While criticising Bennett's methods, Hasan impressed on him that "Your only home is the Absolute Void". Shushud eventually agreed that what Bennett was doing was more suitable for young western seekers than his own strict methods of fasting and zikr.

In the same year, Bennett began editing Gurdjieff's Third Series of writings, 'Life is Real Only Then When I Am', undertaking its publication on behalf of the Gurdjieff family (who were having difficulties in dealing with the Gurdjieff Foundation). He also revisited Turkey, meeting with Hadji Muzaffer, the Sheikh of a Halveti Dervish Khalka.

During the period of the second course at the Academy, a Cambodian Buddhist Monk, the Reverend Mahathera V. Dharmawara, known as 'Bhante', came to Sherborne at Bennett's invitation. Techniques of meditation were introduced that continue to be practised by many people.

Other visitors were Suleiman Dede, head of the Mevlevi order in Konya, as well as his disciple Reshad Feild. Idries Shah paid a brief visit during the first year, but soon left, with harsh views on the attitudes and disposition of the students.

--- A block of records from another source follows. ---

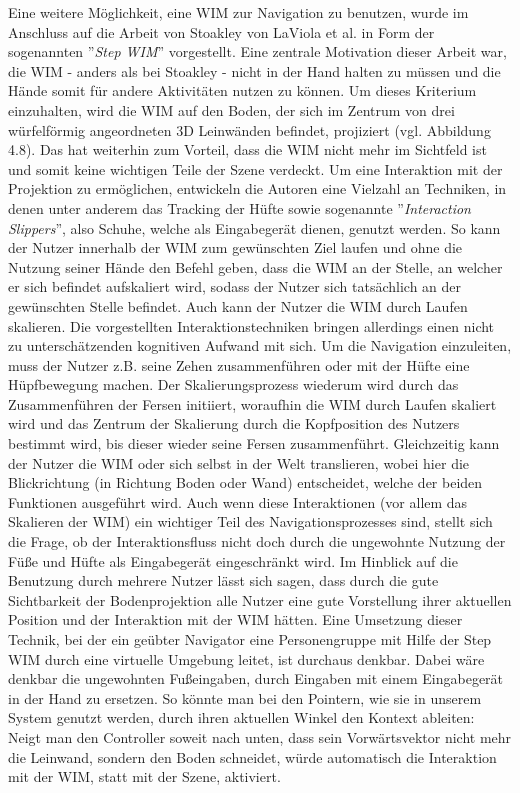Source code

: Eine weitere Möglichkeit, eine WIM zur Navigation zu benutzen, wurde im Anschluss auf die Arbeit von Stoakley von LaViola et al. \cite{LaViola2004Hands-freeEnvironments} in Form der sogenannten  ”\textit{Step WIM}”  vorgestellt.
Eine zentrale Motivation dieser Arbeit war, die WIM - anders als bei Stoakley - nicht in der Hand halten zu müssen und die Hände somit für andere Aktivitäten nutzen zu können. 
Um dieses Kriterium einzuhalten, wird die WIM auf den Boden, der sich im Zentrum von drei würfelförmig angeordneten 3D Leinwänden befindet, projiziert (vgl. Abbildung 4.8). Das hat weiterhin zum Vorteil, dass die WIM nicht mehr im Sichtfeld ist und somit keine wichtigen Teile der Szene verdeckt. 
Um eine Interaktion mit der Projektion zu ermöglichen, entwickeln die Autoren eine Vielzahl an Techniken, in denen unter anderem das Tracking der Hüfte sowie sogenannte ”\textit{Interaction Slippers}”, also Schuhe, welche als Eingabegerät dienen, genutzt werden.
So kann der Nutzer innerhalb der WIM zum gewünschten Ziel laufen und ohne die Nutzung seiner Hände den Befehl geben, dass die WIM an der Stelle, an welcher er sich befindet aufskaliert wird, sodass der Nutzer sich tatsächlich an der gewünschten Stelle befindet.
Auch kann der Nutzer die WIM durch Laufen skalieren. Die vorgestellten Interaktionstechniken bringen allerdings einen nicht zu unterschätzenden kognitiven Aufwand mit sich. 
Um die Navigation einzuleiten, muss der Nutzer z.B. seine Zehen zusammenführen oder mit der Hüfte eine Hüpfbewegung machen. Der Skalierungsprozess wiederum wird durch das Zusammenführen der Fersen initiiert, woraufhin die WIM durch Laufen skaliert wird und das Zentrum der Skalierung durch die Kopfposition des Nutzers bestimmt wird, bis dieser wieder seine Fersen zusammenführt. Gleichzeitig kann der Nutzer die WIM oder sich selbst in der Welt translieren, wobei hier die Blickrichtung (in Richtung Boden oder Wand) entscheidet, welche der beiden Funktionen ausgeführt wird.
Auch wenn diese Interaktionen (vor allem das Skalieren der WIM) ein wichtiger Teil des Navigationsprozesses sind, stellt sich die Frage, ob der Interaktionsfluss nicht doch durch die ungewohnte Nutzung der Füße und Hüfte als Eingabegerät eingeschränkt wird.
Im Hinblick auf die Benutzung durch mehrere Nutzer lässt sich sagen, dass durch die gute Sichtbarkeit der Bodenprojektion alle Nutzer eine gute Vorstellung ihrer aktuellen Position und der Interaktion mit der WIM hätten. Eine Umsetzung dieser Technik, bei der ein geübter Navigator eine Personengruppe mit Hilfe der Step WIM durch eine virtuelle Umgebung leitet, ist durchaus denkbar. Dabei wäre denkbar die ungewohnten Fußeingaben, durch Eingaben mit einem Eingabegerät in der Hand zu ersetzen. So könnte man bei den Pointern, wie sie in unserem System genutzt werden, durch ihren aktuellen Winkel den Kontext ableiten: Neigt man den Controller soweit nach unten, dass sein Vorwärtsvektor nicht mehr die Leinwand, sondern den Boden schneidet, würde automatisch die Interaktion mit der WIM, statt mit der Szene, aktiviert.\\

Throughout the period of the Institute's existence, Bennett had been toying with the idea of founding a spiritual community. He saw the Sermon on the Mount as a document describing the true community. His contact with Idries Shah combined this in his mind with the possibility of establishing a Power House where 'enabling energies' could be concentrated. He set his sights on some kind of self-sufficient community, populated by Sherborne graduates, to evolve out of the school. He was profoundly influenced by contemporary ideas, such as those of Schumacher, about the need for alternative technology and by the argument of conservationists for intelligent, ecologically sound agriculture. He was also greatly impressed that his spiritual hero and inner teacher, Khwaja Ubaidallah Ahrar (15th century) had turned to farming after his period of training.

Soaring price of land in the UK led to Bennett's interest in starting something in the USA. In 1974, he signed an agreement whereby the Institute loaned $100,000 to a newly formed society for the foundation of a psychokinetic community. He signed this document shortly before his death on December 13, 1974.

The Claymont Society was founded to attempt to carry out Bennett's vision, but without the help of his guidance.

In the Summer of 1974, he visited the Maharishi Mahesh Yogi in Rome to question him about Transcendental Meditation and his interpretation of the Bhagavad Gita. Bennett had been initiated into TM several years before and first met the Maharishi in 1959. He disputed Maharishi's presentation of the Gita in which he eliminated the need for sacrifice and suffering.

In the last year of his life, he gradually made it known to those working with him, that his own personal task centred on the creation of a way of religious worship that would be accessible to men and women of the West who were lacking in religious formation. During this period he made experiments with the Islamic namaz and Sufi zikr.

The teachings he developed in his last years were recorded and published in a series of books put together by Anthony Blake. He showed that at last he was independent of Gurdjieff and had his own understanding of the spiritual world, based on a radical questioning of all current assumptions.

Bennett died on Friday, December 13, 1974, shortly after the start of the fourth course. That course, and the fifth, were completed by his wife, working with a few of his most experienced pupils.

With his death the Institute was faced with the typical problems of a body which had been led almost single-handedly by one man since its inception. The decision was taken to continue the Academy's work until the five-year period, originally specified by Bennett, had been completed. The setting up of the USA community at Claymont Court, West Virginia, went ahead..

In the months before he died, Bennett worked to establish an experimental "ideal human society" embodying the methods and ideas that he had developed and derived from Gurdjieff. He made substantial efforts to overcome the rifts that had grown between different groups of Gurdjieff's followers, and was beginning to talk about the development of new forms of worship appropriate for the modern world.